▶ Task brief
Your output should be the exact lines from the start of the data through the line containing "with Shader Graph](Getting-Started)", with no pictures.

▶ Document images with source code
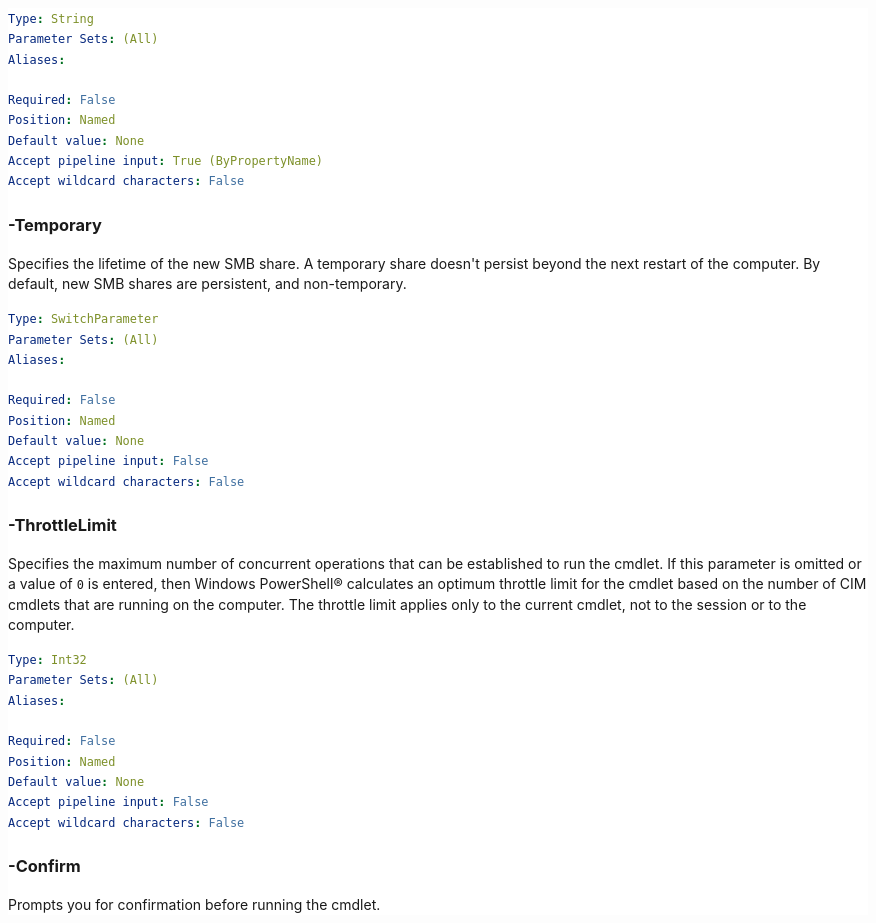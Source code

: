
 ```yaml
Type: String
Parameter Sets: (All)
Aliases:

Required: False
Position: Named
Default value: None
Accept pipeline input: True (ByPropertyName)
Accept wildcard characters: False
```

### -Temporary

Specifies the lifetime of the new SMB share.
A temporary share doesn't persist beyond the next restart of the computer.
By default, new SMB shares are persistent, and non-temporary.

```yaml
Type: SwitchParameter
Parameter Sets: (All)
Aliases:

Required: False
Position: Named
Default value: None
Accept pipeline input: False
Accept wildcard characters: False
```

### -ThrottleLimit

Specifies the maximum number of concurrent operations that can be established to run the cmdlet. If
this parameter is omitted or a value of `0` is entered, then Windows PowerShell® calculates an
optimum throttle limit for the cmdlet based on the number of CIM cmdlets that are running on the
computer. The throttle limit applies only to the current cmdlet, not to the session or to the
computer.

```yaml
Type: Int32
Parameter Sets: (All)
Aliases:

Required: False
Position: Named
Default value: None
Accept pipeline input: False
Accept wildcard characters: False
```

### -Confirm

Prompts you for confirmation before running the cmdlet.
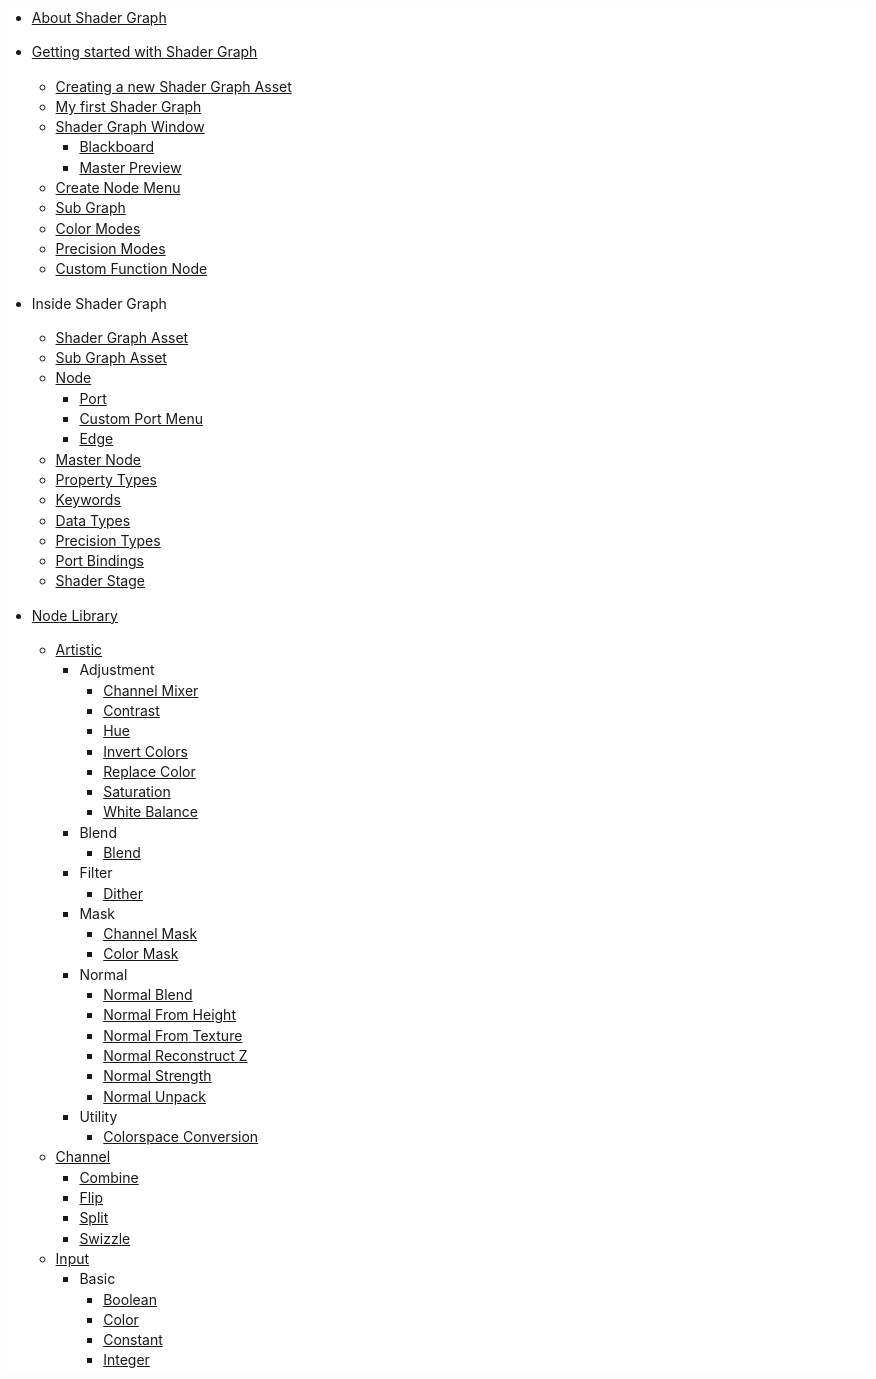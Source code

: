 * [About Shader Graph](index)
* [Getting started with Shader Graph](Getting-Started)  
    * [Creating a new Shader Graph Asset](Create-Shader-Graph) 
    * [My first Shader Graph](First-Shader-Graph) 
    * [Shader Graph Window](Shader-Graph-Window)  
        * [Blackboard](Blackboard)  
        * [Master Preview](Master-Preview) 
    * [Create Node Menu](Create-Node-Menu)
    * [Sub Graph](Sub-graph)     
    * [Color Modes](Color-Modes)
    * [Precision Modes](Precision-Modes)
    * [Custom Function Node](Custom-Function-Node)
* Inside Shader Graph  
    * [Shader Graph Asset](Shader-Graph-Asset) 
	* [Sub Graph Asset](Sub-graph-Asset)
    * [Node](Node) 
        * [Port](Port)  
        * [Custom Port Menu](Custom-Port-Menu)
        * [Edge](Edge)  
    * [Master Node](Master-Node)
    * [Property Types](Property-Types) 
    * [Keywords](Keywords) 
    * [Data Types](Data-Types)
    * [Precision Types](Precision-Types)  
    * [Port Bindings](Port-Bindings)  
    * [Shader Stage](Shader-Stage)

* [Node Library](Node-Library)
    * [Artistic](Artistic-Nodes) 
        * Adjustment 
            * [Channel Mixer](Channel-Mixer-Node)  
            * [Contrast](Contrast-Node)
            * [Hue](Hue-Node)  
            * [Invert Colors](Invert-Colors-Node)  
            * [Replace Color](Replace-Color-Node)  
            * [Saturation](Saturation-Node)  
            * [White Balance](White-Balance-Node)  
        * Blend
            * [Blend](Blend-Node)
        * Filter   
            * [Dither](Dither-Node)
        * Mask  
            * [Channel Mask](Channel-Mask-Node)  
            * [Color Mask](Color-Mask-Node) 
        * Normal 
            * [Normal Blend](Normal-Blend-Node) 
            * [Normal From Height](Normal-From-Height-Node) 
            * [Normal From Texture](Normal-From-Texture-Node) 
            * [Normal Reconstruct Z](Normal-Reconstruct-Z-Node)
            * [Normal Strength](Normal-Strength-Node) 
            * [Normal Unpack](Normal-Unpack-Node) 
        * Utility
            * [Colorspace Conversion](Colorspace-Conversion-Node)  
    * [Channel](Channel-Nodes)
        * [Combine](Combine-Node)  
        * [Flip](Flip-Node)  
        * [Split](Split-Node)  
        * [Swizzle](Swizzle-Node)  
    * [Input](Input-Nodes) 
        * Basic
            * [Boolean](Boolean-Node)  
            * [Color](Color-Node)  
            * [Constant](Constant-Node)  
            * [Integer](Integer-Node)  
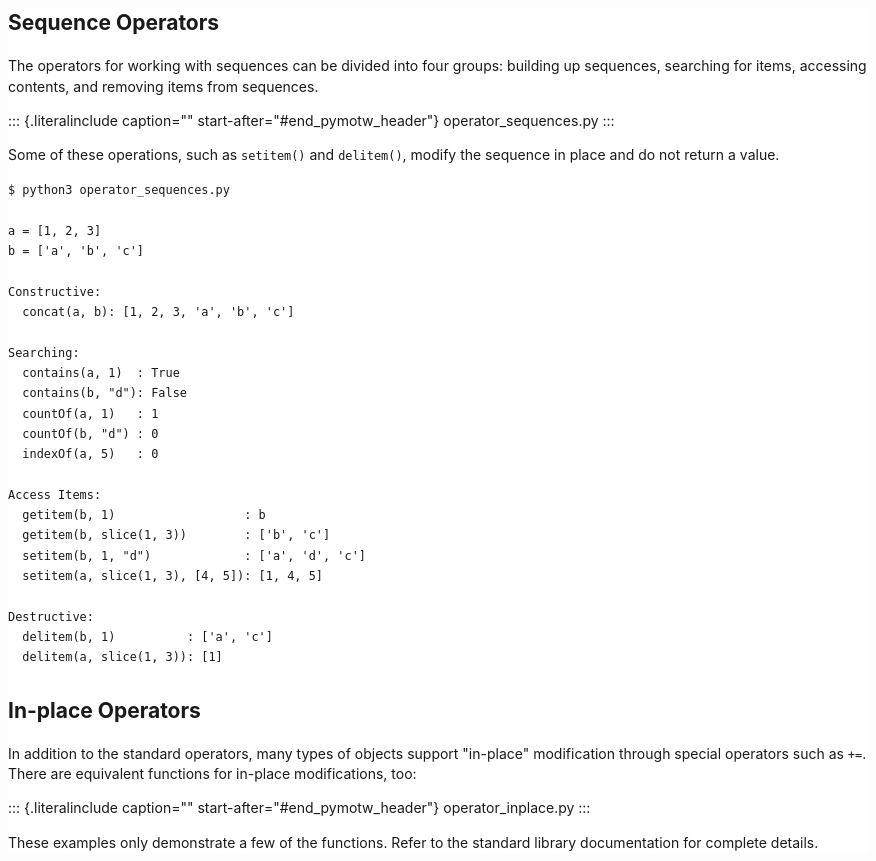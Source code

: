 Sequence Operators
------------------

The operators for working with sequences can be divided into four
groups: building up sequences, searching for items, accessing contents,
and removing items from sequences.

::: {.literalinclude caption="" start-after="#end_pymotw_header"}
operator\_sequences.py
:::

Some of these operations, such as `setitem()` and `delitem()`, modify
the sequence in place and do not return a value.

``` {.sourceCode .none}
$ python3 operator_sequences.py

a = [1, 2, 3]
b = ['a', 'b', 'c']

Constructive:
  concat(a, b): [1, 2, 3, 'a', 'b', 'c']

Searching:
  contains(a, 1)  : True
  contains(b, "d"): False
  countOf(a, 1)   : 1
  countOf(b, "d") : 0
  indexOf(a, 5)   : 0

Access Items:
  getitem(b, 1)                  : b
  getitem(b, slice(1, 3))        : ['b', 'c']
  setitem(b, 1, "d")             : ['a', 'd', 'c']
  setitem(a, slice(1, 3), [4, 5]): [1, 4, 5]

Destructive:
  delitem(b, 1)          : ['a', 'c']
  delitem(a, slice(1, 3)): [1]
```

In-place Operators
------------------

In addition to the standard operators, many types of objects support
\"in-place\" modification through special operators such as `+=`. There
are equivalent functions for in-place modifications, too:

::: {.literalinclude caption="" start-after="#end_pymotw_header"}
operator\_inplace.py
:::

These examples only demonstrate a few of the functions. Refer to the
standard library documentation for complete details.
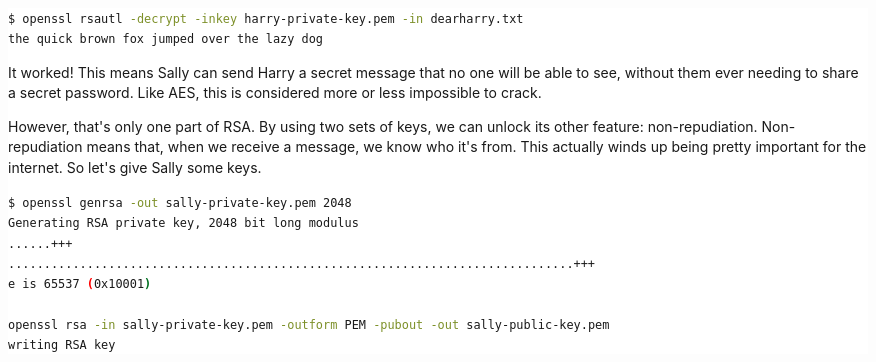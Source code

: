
 ```sh
$ openssl rsautl -decrypt -inkey harry-private-key.pem -in dearharry.txt
the quick brown fox jumped over the lazy dog
```

It worked! This means Sally can send Harry a secret message that no one will be able to see, without
them ever needing to share a secret password. Like AES, this is considered more or less impossible
to crack.

However, that's only one part of RSA. By using two sets of keys, we can unlock its other feature:
non-repudiation. Non-repudiation means that, when we receive a message, we know who it's from. This
actually winds up being pretty important for the internet. So let's give Sally some keys.

```sh
$ openssl genrsa -out sally-private-key.pem 2048
Generating RSA private key, 2048 bit long modulus
......+++
...............................................................................+++
e is 65537 (0x10001)

openssl rsa -in sally-private-key.pem -outform PEM -pubout -out sally-public-key.pem
writing RSA key
```
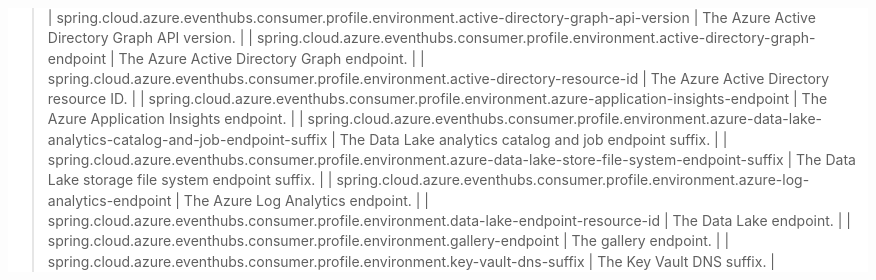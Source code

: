 > | spring.cloud.azure.eventhubs.consumer.profile.environment.active-directory-graph-api-version                                          | The Azure Active Directory Graph API version.                                                                                                                                                                                                                                                                                                                                                                                                                   |
> | spring.cloud.azure.eventhubs.consumer.profile.environment.active-directory-graph-endpoint                                             | The Azure Active Directory Graph endpoint.                                                                                                                                                                                                                                                                                                                                                                                                                      |
> | spring.cloud.azure.eventhubs.consumer.profile.environment.active-directory-resource-id                                                | The Azure Active Directory resource ID.                                                                                                                                                                                                                                                                                                                                                                                                                         |
> | spring.cloud.azure.eventhubs.consumer.profile.environment.azure-application-insights-endpoint                                         | The Azure Application Insights endpoint.                                                                                                                                                                                                                                                                                                                                                                                                                        |
> | spring.cloud.azure.eventhubs.consumer.profile.environment.azure-data-lake-analytics-catalog-and-job-endpoint-suffix                   | The Data Lake analytics catalog and job endpoint suffix.                                                                                                                                                                                                                                                                                                                                                                                                        |
> | spring.cloud.azure.eventhubs.consumer.profile.environment.azure-data-lake-store-file-system-endpoint-suffix                           | The Data Lake storage file system endpoint suffix.                                                                                                                                                                                                                                                                                                                                                                                                              |
> | spring.cloud.azure.eventhubs.consumer.profile.environment.azure-log-analytics-endpoint                                                | The Azure Log Analytics endpoint.                                                                                                                                                                                                                                                                                                                                                                                                                               |
> | spring.cloud.azure.eventhubs.consumer.profile.environment.data-lake-endpoint-resource-id                                              | The Data Lake endpoint.                                                                                                                                                                                                                                                                                                                                                                                                                                         |
> | spring.cloud.azure.eventhubs.consumer.profile.environment.gallery-endpoint                                                            | The gallery endpoint.                                                                                                                                                                                                                                                                                                                                                                                                                                           |
> | spring.cloud.azure.eventhubs.consumer.profile.environment.key-vault-dns-suffix                                                        | The Key Vault DNS suffix.                                                                                                                                                                                                                                                                                                                                                                                                                                       |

▶ Written response
Source code

:
 ```yaml
Type: String
Parameter Sets: (All)
Aliases:

Required: False
Position: Named
Default value: None
Accept pipeline input: True (ByPropertyName)
Accept wildcard characters: False
```

### -Temporary

Specifies the lifetime of the new SMB share.
A temporary share doesn't persist beyond the next restart of the computer.
By default, new SMB shares are persistent, and non-temporary.

```yaml
Type: SwitchParameter
Parameter Sets: (All)
Aliases:

Required: False
Position: Named
Default value: None
Accept pipeline input: False
Accept wildcard characters: False
```

### -ThrottleLimit

Specifies the maximum number of concurrent operations that can be established to run the cmdlet. If
this parameter is omitted or a value of `0` is entered, then Windows PowerShell® calculates an
optimum throttle limit for the cmdlet based on the number of CIM cmdlets that are running on the
computer. The throttle limit applies only to the current cmdlet, not to the session or to the
computer.

```yaml
Type: Int32
Parameter Sets: (All)
Aliases:

Required: False
Position: Named
Default value: None
Accept pipeline input: False
Accept wildcard characters: False
```

### -Confirm

Prompts you for confirmation before running the cmdlet.
Source code

: * [About Shader Graph](index)
* [Getting started with Shader Graph](Getting-Started)  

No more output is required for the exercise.